Hi,

I'm trying figure out how to load a huge file that contains some 800k pair
of integers (two integers per line) which represent edges of a directed
graph.

So if the ith line has x and y, it means that there is an edge between x
and y vertex in the graph.

The goal is to load it in an array of arrays representation, where the kth
array contains all the nodes, where there is a directed edge from the kth
node to those nodes.

I've attempted multiple variants of with-open reader and line-seq etc. but
almost always ended up with OutMemoryException or sg VERY slow.
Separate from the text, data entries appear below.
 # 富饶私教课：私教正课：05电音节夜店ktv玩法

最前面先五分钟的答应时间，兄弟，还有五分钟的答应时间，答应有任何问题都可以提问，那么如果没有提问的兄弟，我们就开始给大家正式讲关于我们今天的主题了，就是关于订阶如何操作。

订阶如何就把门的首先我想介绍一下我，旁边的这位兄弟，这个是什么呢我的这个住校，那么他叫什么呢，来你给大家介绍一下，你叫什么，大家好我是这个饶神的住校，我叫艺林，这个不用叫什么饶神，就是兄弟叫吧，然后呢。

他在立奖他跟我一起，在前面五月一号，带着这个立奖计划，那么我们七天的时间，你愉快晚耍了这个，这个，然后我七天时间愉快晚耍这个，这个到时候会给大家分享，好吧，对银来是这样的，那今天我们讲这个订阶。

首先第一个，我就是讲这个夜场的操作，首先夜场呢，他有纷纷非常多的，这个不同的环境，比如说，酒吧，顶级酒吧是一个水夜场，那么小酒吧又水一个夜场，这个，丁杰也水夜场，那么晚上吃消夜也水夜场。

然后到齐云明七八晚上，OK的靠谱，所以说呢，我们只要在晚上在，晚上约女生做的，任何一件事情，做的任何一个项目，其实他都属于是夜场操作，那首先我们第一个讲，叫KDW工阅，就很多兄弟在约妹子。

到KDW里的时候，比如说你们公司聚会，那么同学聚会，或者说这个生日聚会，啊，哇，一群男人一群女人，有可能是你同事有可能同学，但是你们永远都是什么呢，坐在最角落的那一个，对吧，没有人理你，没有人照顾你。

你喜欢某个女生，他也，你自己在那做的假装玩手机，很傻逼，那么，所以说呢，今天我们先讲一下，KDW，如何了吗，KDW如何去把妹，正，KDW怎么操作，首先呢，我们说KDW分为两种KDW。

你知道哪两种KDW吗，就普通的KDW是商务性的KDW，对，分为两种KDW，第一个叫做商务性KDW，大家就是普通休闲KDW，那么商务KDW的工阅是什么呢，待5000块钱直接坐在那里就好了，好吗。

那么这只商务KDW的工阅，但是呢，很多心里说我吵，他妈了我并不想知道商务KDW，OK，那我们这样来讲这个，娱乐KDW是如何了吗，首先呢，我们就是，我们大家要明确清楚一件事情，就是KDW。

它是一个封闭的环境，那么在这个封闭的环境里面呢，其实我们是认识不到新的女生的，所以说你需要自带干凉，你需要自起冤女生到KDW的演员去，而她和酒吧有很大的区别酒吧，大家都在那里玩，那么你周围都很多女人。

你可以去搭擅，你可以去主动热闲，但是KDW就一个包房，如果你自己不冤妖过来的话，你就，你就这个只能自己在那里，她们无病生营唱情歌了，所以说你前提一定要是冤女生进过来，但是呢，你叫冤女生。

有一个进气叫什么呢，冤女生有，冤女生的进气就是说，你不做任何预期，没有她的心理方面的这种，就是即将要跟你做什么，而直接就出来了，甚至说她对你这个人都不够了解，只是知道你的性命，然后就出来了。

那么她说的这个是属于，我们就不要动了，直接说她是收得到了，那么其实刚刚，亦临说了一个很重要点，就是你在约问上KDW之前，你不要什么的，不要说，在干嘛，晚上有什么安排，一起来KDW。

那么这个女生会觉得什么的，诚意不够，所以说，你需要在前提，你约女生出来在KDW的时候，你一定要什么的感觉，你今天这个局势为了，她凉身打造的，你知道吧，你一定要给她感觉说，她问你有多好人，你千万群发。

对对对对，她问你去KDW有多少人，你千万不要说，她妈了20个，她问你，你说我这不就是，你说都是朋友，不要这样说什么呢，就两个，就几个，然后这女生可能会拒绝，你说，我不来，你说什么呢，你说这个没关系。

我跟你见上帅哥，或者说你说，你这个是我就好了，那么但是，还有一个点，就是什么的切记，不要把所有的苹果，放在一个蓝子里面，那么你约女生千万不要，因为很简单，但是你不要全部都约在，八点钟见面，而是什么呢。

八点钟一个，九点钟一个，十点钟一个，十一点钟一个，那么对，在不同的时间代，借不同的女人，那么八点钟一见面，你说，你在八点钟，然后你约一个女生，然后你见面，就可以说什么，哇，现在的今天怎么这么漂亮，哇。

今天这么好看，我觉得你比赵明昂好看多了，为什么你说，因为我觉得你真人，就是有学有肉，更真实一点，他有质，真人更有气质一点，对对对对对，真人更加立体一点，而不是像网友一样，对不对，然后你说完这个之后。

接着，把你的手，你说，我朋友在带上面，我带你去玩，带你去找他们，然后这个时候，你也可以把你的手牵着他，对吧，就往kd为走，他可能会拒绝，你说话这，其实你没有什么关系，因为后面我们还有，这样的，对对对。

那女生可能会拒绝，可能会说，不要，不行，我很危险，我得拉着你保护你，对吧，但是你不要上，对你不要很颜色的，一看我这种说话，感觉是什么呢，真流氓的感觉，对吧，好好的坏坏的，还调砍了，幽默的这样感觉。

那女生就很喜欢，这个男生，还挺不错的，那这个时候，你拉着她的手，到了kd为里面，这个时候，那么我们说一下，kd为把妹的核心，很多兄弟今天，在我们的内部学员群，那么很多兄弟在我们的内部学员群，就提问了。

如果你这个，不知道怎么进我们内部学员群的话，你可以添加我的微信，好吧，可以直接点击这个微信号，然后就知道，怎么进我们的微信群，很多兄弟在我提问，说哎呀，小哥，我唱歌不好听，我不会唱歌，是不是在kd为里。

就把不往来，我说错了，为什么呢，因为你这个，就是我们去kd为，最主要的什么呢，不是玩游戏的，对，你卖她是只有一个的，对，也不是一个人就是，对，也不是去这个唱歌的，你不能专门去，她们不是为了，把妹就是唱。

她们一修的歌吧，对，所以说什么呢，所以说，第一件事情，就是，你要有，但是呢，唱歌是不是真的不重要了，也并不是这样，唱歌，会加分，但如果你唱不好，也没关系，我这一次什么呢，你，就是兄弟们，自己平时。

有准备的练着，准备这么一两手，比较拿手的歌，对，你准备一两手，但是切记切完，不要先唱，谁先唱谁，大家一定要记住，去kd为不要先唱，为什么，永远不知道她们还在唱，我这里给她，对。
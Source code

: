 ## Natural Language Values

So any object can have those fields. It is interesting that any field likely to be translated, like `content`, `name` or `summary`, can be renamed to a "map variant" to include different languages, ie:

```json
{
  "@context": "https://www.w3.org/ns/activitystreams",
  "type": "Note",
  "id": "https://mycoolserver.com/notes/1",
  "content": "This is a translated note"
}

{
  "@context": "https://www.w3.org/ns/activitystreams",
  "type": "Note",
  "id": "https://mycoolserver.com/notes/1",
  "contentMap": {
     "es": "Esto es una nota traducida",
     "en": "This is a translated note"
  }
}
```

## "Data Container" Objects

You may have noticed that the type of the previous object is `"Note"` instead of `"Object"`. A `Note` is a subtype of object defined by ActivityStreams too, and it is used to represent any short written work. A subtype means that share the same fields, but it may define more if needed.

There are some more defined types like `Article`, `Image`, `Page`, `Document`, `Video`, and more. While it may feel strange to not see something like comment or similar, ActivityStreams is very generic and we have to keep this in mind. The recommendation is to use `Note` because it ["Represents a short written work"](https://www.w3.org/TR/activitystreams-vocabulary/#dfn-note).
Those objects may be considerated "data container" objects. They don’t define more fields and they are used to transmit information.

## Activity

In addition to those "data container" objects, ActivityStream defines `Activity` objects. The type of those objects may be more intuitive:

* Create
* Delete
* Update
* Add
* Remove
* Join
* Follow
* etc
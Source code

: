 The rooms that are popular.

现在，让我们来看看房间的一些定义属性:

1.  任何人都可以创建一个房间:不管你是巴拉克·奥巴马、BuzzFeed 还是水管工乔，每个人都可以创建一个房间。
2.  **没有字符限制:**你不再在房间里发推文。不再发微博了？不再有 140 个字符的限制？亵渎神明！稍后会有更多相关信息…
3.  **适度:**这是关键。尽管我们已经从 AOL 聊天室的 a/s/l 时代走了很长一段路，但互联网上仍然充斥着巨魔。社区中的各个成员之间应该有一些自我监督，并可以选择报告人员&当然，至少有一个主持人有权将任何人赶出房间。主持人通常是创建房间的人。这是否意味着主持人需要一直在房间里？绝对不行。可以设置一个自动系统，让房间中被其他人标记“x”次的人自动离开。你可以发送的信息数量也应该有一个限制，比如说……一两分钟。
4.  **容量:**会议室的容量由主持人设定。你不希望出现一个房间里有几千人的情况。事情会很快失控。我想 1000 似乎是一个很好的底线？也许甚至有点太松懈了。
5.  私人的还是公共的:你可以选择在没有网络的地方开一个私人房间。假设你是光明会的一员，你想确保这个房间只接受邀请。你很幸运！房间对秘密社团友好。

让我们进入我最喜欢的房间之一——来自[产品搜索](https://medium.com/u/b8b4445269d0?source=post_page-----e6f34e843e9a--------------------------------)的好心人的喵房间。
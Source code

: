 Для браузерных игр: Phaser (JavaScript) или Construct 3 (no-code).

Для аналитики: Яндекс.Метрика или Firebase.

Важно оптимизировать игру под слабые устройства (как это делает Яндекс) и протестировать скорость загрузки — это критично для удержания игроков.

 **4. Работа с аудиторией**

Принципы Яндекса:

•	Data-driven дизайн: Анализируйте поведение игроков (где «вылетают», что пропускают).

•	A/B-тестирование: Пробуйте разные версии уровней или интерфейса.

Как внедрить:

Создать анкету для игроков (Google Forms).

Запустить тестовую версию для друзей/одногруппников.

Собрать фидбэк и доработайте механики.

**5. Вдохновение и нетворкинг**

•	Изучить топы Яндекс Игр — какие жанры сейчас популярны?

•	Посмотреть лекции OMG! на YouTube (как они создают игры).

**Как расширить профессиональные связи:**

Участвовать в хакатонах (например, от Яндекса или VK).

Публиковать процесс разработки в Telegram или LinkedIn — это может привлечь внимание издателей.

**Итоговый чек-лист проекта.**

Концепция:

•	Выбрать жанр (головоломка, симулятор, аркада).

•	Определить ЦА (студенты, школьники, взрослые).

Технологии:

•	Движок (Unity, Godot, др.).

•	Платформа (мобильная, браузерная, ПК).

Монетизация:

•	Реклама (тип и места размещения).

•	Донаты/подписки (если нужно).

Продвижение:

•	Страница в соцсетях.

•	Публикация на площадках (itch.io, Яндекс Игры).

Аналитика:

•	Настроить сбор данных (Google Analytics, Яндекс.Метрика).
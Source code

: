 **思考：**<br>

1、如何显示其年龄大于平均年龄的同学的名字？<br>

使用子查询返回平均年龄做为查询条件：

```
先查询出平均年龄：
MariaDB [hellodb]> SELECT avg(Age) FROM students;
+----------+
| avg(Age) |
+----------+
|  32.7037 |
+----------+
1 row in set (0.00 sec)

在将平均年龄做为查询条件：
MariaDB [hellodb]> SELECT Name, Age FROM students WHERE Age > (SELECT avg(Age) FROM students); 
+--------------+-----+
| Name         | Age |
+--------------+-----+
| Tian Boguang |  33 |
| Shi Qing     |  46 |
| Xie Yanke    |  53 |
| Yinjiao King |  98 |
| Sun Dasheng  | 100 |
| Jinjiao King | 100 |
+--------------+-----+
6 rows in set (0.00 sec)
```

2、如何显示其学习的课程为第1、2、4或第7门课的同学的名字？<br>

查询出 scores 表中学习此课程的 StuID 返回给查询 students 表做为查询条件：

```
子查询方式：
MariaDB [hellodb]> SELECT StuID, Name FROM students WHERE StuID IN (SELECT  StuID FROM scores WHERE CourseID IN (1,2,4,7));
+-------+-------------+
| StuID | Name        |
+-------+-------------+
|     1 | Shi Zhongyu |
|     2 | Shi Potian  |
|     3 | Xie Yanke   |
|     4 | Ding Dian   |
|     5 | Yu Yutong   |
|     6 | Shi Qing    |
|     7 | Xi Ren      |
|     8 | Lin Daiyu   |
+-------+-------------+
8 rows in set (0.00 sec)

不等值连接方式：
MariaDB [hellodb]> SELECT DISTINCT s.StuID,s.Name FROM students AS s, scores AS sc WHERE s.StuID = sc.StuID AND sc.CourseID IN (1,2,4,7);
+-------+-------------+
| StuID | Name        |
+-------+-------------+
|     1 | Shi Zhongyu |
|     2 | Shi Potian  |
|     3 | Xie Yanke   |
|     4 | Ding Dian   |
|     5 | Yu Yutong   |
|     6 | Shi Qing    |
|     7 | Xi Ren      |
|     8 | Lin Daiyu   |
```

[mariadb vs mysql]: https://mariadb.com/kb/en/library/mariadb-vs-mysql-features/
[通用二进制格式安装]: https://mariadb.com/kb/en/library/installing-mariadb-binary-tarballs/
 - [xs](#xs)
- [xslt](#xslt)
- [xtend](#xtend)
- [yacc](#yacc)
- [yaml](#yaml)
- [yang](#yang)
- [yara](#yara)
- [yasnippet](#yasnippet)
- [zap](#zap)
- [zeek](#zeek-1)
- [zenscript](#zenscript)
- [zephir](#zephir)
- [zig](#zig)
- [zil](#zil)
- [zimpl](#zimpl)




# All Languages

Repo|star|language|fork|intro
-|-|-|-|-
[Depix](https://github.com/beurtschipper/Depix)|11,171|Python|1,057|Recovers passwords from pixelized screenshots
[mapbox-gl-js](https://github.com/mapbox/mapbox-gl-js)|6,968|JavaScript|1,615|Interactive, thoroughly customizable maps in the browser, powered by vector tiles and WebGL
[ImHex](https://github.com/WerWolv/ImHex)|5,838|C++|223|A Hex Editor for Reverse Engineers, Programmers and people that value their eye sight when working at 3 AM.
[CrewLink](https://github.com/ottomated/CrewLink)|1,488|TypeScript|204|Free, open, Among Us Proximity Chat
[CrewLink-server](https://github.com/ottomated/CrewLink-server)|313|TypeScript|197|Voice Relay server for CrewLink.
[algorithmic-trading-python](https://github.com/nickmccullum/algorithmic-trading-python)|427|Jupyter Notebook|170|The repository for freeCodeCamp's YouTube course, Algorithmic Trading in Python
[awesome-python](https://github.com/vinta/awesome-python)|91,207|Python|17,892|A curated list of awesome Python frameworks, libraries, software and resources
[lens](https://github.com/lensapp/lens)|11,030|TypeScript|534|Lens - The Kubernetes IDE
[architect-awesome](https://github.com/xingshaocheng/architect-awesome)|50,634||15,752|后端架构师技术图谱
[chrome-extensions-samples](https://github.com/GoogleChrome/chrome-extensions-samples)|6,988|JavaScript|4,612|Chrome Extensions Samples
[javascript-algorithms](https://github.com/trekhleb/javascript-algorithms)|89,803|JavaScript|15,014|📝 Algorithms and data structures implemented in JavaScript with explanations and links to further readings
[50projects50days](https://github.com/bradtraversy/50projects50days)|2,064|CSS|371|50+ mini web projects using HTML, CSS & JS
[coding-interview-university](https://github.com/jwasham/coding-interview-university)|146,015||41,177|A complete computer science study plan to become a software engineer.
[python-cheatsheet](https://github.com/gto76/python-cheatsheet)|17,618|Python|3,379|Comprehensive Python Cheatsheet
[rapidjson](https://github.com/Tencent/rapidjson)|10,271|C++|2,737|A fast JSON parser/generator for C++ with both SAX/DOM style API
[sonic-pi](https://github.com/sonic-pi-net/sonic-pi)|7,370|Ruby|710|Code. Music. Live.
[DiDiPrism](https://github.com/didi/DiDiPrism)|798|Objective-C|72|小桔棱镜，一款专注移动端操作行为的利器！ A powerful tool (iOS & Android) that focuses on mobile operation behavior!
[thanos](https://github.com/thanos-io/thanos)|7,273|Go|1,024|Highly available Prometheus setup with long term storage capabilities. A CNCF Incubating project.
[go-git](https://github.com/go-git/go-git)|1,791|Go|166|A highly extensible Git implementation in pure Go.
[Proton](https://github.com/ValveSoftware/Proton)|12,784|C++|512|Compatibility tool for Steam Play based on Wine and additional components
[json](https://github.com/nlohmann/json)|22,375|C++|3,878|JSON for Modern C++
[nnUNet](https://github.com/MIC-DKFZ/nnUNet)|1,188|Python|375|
My latest attempt that also does not work on the large input:

(defn load-graph [input-f]
  (with-open [rdr (io/reader input-f)]
    (->> (line-seq rdr)
        (map (fn [row]
               (let [[v1str v2str] (str/split row #"\s")]
                   [ (Integer/parseInt v1str) (Integer/parseInt v2str) ]))
  )
        (reduce (fn [G [v1 v2]]
                  (if-let [vs (get G v1)]
                    (update-in G [v1] #(conj % v2))
                    (assoc G v1 [v2])))  { }  ))))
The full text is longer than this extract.